Kate Saunders, The Land of Neverendings, Faber/Allen & Unwin, Nov 2017, 336pp., $22.99 (hbk), ISBN: 9780571310845
Emily’s older sister Holly has died, and the world around Emily has changed drastically. Her parents are dealing with their own grief and Emily is finding it hard to talk to them without making them sad. Emily’s closest friend has drifted away, uncomfortable with Emily’s loss, just as they’re starting a new high school, leaving Emily feeling very alone.
All of Emily’s sense of grief and change and loss becomes focused on the loss of Bluey, Holly’s favourite toy and the hero of the stories Emily made up for Holly about a place called Smockeroon, where toys live and have adventures.
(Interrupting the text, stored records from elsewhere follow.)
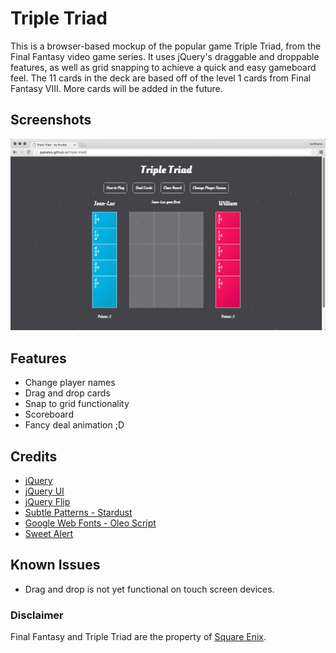 # Triple Triad

This is a browser-based mockup of the popular game Triple Triad, from the Final Fantasy video game series. It uses jQuery's draggable and droppable features, as well as grid snapping to achieve a quick and easy gameboard feel. The 11 cards in the deck are based off of the level 1 cards from Final Fantasy VIII. More cards will be added in the future.

## Screenshots
![Triple Triad Screenshot](img/triple-triad_screenshot.png "Triple Triad Screenshot")

## Features
* Change player names
* Drag and drop cards
* Snap to grid functionality
* Scoreboard
* Fancy deal animation ;D

## Credits
* [jQuery](http://jquery.com)
* [jQuery UI](http://jqueryui.com)
* [jQuery Flip](http://nnattawat.github.io/flip/)
* [Subtle Patterns - Stardust](http://subtlepatterns.com/stardust)
* [Google Web Fonts - Oleo Script](http://google.com/fonts)
* [Sweet Alert](http://t4t5.github.io/sweetalert/)

## Known Issues
* Drag and drop is not yet functional on touch screen devices.

### Disclaimer
Final Fantasy and Triple Triad are the property of [Square Enix](http://square-enix.com).
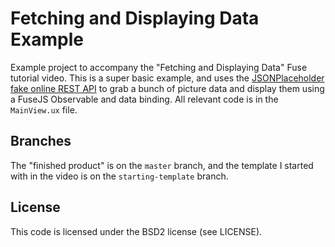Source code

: # Fetching and Displaying Data Example
Example project to accompany the "Fetching and Displaying Data" Fuse tutorial video. This is a super basic example, and uses the [JSONPlaceholder fake online REST API](http://jsonplaceholder.typicode.com) to grab a bunch of picture data and display them using a FuseJS Observable and data binding. All relevant code is in the `MainView.ux` file.

## Branches
The "finished product" is on the `master` branch, and the template I started with in the video is on the `starting-template` branch.

## License
This code is licensed under the BSD2 license (see LICENSE).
Emily tries to hold on to her memories of Holly by writing down Bluey’s stories in a secret book, and as she writes she finds something very strange happening. Toys start appearing from Smockeroon, and talking to her. Odd things start happening to the people around her, and Emily is not the only one who can see and hear the toys now.
Emily and her new friends begin to realise that while the silliness of Smockeroon is leaking out into this world (look out for the book club meeting!); our world, which the toys call the Hard World, is having an impact on Smockeroon too. Toys are starting to be mean to each other, and a sinister frog has turned up, making everyone uneasy. Emily and her friends have to work out how to fix things and make Smockeroon a safe and innocent place again.
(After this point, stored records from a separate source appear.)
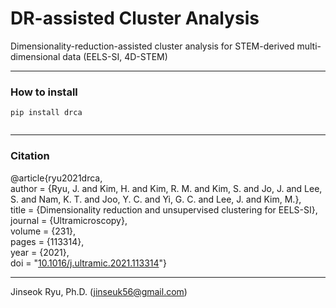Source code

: # DR-assisted Cluster Analysis

Dimensionality-reduction-assisted cluster analysis for STEM-derived multi-dimensional data (EELS-SI, 4D-STEM)

___

### How to install
<code>pip install drca  
</code>

___

### Citation
@article{ryu2021drca,<br>
author = {Ryu, J. and Kim, H. and Kim, R. M. and Kim, S. and Jo, J. and Lee, S. and Nam, K. T. and Joo, Y. C. and Yi, G. C. and Lee, J. and Kim, M.},<br>
title = {Dimensionality reduction and unsupervised clustering for EELS-SI},<br>
journal = {Ultramicroscopy},<br>
volume = {231},<br>
pages = {113314},<br>
year = {2021},<br>
doi = "[10.1016/j.ultramic.2021.113314](https://doi.org/10.1016/j.ultramic.2021.113314)"}

___
Jinseok Ryu, Ph.D. ([jinseuk56@gmail.com](mailto:jinseuk56@gmail.com))
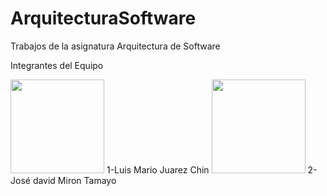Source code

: # ArquitecturaSoftware
Trabajos de la asignatura Arquitectura de Software

Integrantes del Equipo

<img src="https://avatars.githubusercontent.com/u/60666408?v=4" width="150">
1-Luis Mario Juarez Chin

<img src="https://avatars.githubusercontent.com/u/59775293?s=400&u=c64dd0939acc693be8a27dff5f0728eea0c79b78&v=4" width="150">
2-José david Miron Tamayo
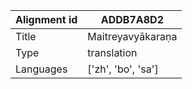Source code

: |Alignment id | ADDB7A8D2
| --- | --- 
|Title | Maitreyavyākaraṇa 
|Type | translation
|Languages | ['zh', 'bo', 'sa']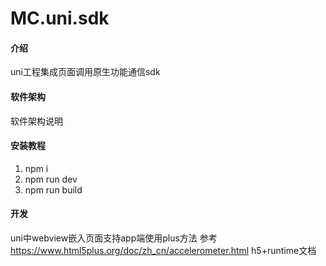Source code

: # MC.uni.sdk

#### 介绍
uni工程集成页面调用原生功能通信sdk

#### 软件架构
软件架构说明


#### 安装教程

1.  npm i
2.  npm run dev
3.  npm run build



#### 开发

uni中webview嵌入页面支持app端使用plus方法
参考 https://www.html5plus.org/doc/zh_cn/accelerometer.html h5+runtime文档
This is not, ultimately, a sad book, although it deals with grief and loss and certainly brought me close to tears a few times. There is an innocence and gentle silliness that made me laugh more. The themes of grief and loss are very finely balanced with the adorable charm of the toy characters that keep crossing over between the worlds.
Emily finds friends, both adults and children her own age, who understand her loss and accept her. Some of them understand because they too have lost loved ones. This book should strike a chord with young and old readers who have felt the loneliness and distance that grief can create. But this story is also about growing up and change, and finding the way to hold onto the joys of childhood and silliness and fun as we face the harder world. It is also about how we remember and treasure the ones we love, even after they’re gone.
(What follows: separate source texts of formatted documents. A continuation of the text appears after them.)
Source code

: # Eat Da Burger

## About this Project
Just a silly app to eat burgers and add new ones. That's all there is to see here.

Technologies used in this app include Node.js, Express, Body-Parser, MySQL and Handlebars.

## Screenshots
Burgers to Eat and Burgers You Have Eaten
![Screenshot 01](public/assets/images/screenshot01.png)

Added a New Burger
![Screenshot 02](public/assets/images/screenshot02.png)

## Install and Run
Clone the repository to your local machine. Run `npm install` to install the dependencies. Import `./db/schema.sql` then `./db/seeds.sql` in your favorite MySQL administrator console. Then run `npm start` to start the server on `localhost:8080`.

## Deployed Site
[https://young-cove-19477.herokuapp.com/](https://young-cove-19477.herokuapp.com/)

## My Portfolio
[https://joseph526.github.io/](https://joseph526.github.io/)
Saunders’ writing style has a beautifully classic feel to it that glides smoothly between the childlike charm of Smockeroon and the sharper edges of the real world. The way the characters speak and the real world around them is very definitely of the here and now, but Saunders’ writing would not be out of place in the classics that I read and loved as a child. The obvious connection to draw is with Enid Blyton’s various toy stories. I was reminded of how much I enjoyed the antics of Blyton’s toys. The delightfully anarchic Prison Wendy, or Prizzy, of Smockeroon reminded me a little of Blyton’s Naughty Amelia Jane. This is not to say that Saunders’ writing is derivative, but more that I had the sense that she, too, had read and loved these same stories.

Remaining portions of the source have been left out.